1100 Louisiana St., 10th Floor, Houston, Texas
  77002
(Address of principal executive offices)
  (Zip Code)
Registrant’s telephone number, including area code: (713) 381-6500
 
Check the appropriate box below if the Form 8-K filing is intended to simultaneously satisfy the filing obligation of the registrant under any of the following provisions (see General Instruction A.2 below):
o   Written communications pursuant to Rule 425 under the Securities Act (17 CFR 230.425)
o   Soliciting material pursuant to Rule 14a-12 under the Exchange Act (17 CFR 240.14a-12)
o   Pre-commencement communications pursuant to Rule 14d-2(b) under the Exchange Act (17 CFR 240.14d-2(b))
o   Pre-commencement communications pursuant to Rule 13e-4(c) under the Exchange Act (17 CFR 240.13e-4(c))
 
 

 


 

Item 1.01   Entry into a Material Definitive Agreement.
Amendment to DEP-EPO Loan Agreement
          On June 1, 2010, Duncan Energy Partners L.P. (the “Partnership”), as borrower, entered into a loan agreement with Enterprise Products Operating LLC (“EPO”), as lender (the “Loan Agreement”), pursuant to which the Partnership may borrow up to $200 million. EPO is a wholly owned subsidiary of Enterprise Products Partners L.P. and beneficially owns 100% of DEP Holdings, LLC, which is our general partner.
          On August 20, 2010, the Partnership and EPO executed the First Amendment to the Loan Agreement (the “Amendment”), extending the maturity date under the Loan Agreement from September 28, 2010 to December 31, 2010. The Amendment provides that the Partnership must repay the principal balance of the loan (together with accrued and unpaid interest and any other amounts outstanding) under the amended Loan Agreement on the earliest of: (i) December 31, 2010; (ii) the date on which maturity may have been accelerated in accordance with the Loan Agreement; or (iii) the date on which EPO’s commitment is terminated in accordance with the Loan Agreement.
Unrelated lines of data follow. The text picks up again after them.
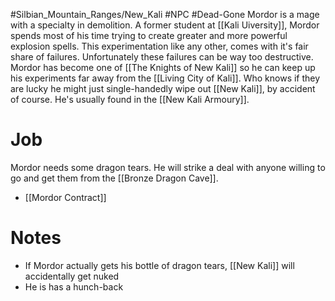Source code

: #Silbian_Mountain_Ranges/New_Kali #NPC #Dead-Gone 
Mordor is a mage with a specialty in demolition. A former student at [[Kali Uiversity]], Mordor spends most of his time trying to create greater and more powerful explosion spells. This experimentation like any other, comes with it's fair share of failures. Unfortunately these failures can be way too destructive. Mordor has become one of [[The Knights of New Kali]] so he can keep up his experiments far away from the [[Living City of Kali]]. Who knows if they are lucky he might just single-handedly wipe out [[New Kali]], by accident of course. He's usually found in the [[New Kali Armoury]].
# Job
Mordor needs some dragon tears. He will strike a deal with anyone willing to go and get them from the [[Bronze Dragon Cave]].
- [[Mordor Contract]]
# Notes
- If Mordor actually gets his bottle of dragon tears, [[New Kali]] will accidentally get nuked
- He is has a hunch-back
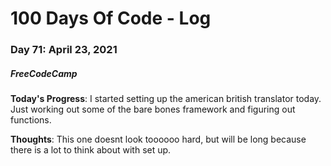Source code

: # 100 Days Of Code - Log
### Day 71: April 23, 2021
##### FreeCodeCamp 

**Today's Progress**: I started setting up the american british translator today. Just working out some of the bare bones framework and figuring out functions.

**Thoughts**: This one doesnt look toooooo hard, but will be long because there is a lot to think about with set up.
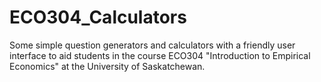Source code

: # ECO304_Calculators

Some simple question generators and calculators with a friendly user interface to aid students in the course ECO304 "Introduction to Empirical Economics" at the University of Saskatchewan.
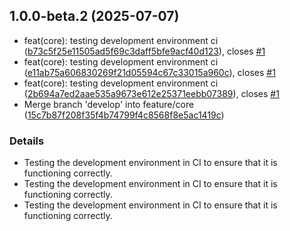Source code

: ## 1.0.0-beta.2 (2025-07-07)

* feat(core): testing development environment ci ([b73c5f25e11505ad5f69c3daff5bfe9acf40d123](https://github.com/NinjaMonkeyGames/markdownlint-cli2-docker/commit/b73c5f25e11505ad5f69c3daff5bfe9acf40d123)), closes [#1](https://github.com/NinjaMonkeyGames/markdownlint-cli2-docker/issues/1)
* feat(core): testing development environment ci ([e11ab75a606830269f21d05594c67c33015a960c](https://github.com/NinjaMonkeyGames/markdownlint-cli2-docker/commit/e11ab75a606830269f21d05594c67c33015a960c)), closes [#1](https://github.com/NinjaMonkeyGames/markdownlint-cli2-docker/issues/1)
* feat(core): testing development environment ci ([2b694a7ed2aae535a9673e612e25371eebb07389](https://github.com/NinjaMonkeyGames/markdownlint-cli2-docker/commit/2b694a7ed2aae535a9673e612e25371eebb07389)), closes [#1](https://github.com/NinjaMonkeyGames/markdownlint-cli2-docker/issues/1)
* Merge branch 'develop' into feature/core ([15c7b87f208f35f4b74799f4c8568f8e5ac1419c](https://github.com/NinjaMonkeyGames/markdownlint-cli2-docker/commit/15c7b87f208f35f4b74799f4c8568f8e5ac1419c))


### Details

* Testing the development environment in CI to ensure that it is
functioning correctly.
* Testing the development environment in CI to ensure that it is
functioning correctly.
* Testing the development environment in CI to ensure that it is
functioning correctly.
All other terms and conditions of the Loan Agreement remain unchanged. As of August 19, 2010, there were $75 million in borrowings outstanding under the Loan Agreement. A copy of the Amendment is attached to this Form 8-K as Exhibit 10.1 and is incorporated by reference into this Item 1.01.
Item 9.01   Financial Statements and Exhibits.
          (d) Exhibits.
         
Exhibit No.   Description
  10.1    
First Amendment to Loan Agreement, dated August 20, 2010, between Enterprise Products Operating LLC, as lender, and Duncan Energy Partners L.P., as borrower.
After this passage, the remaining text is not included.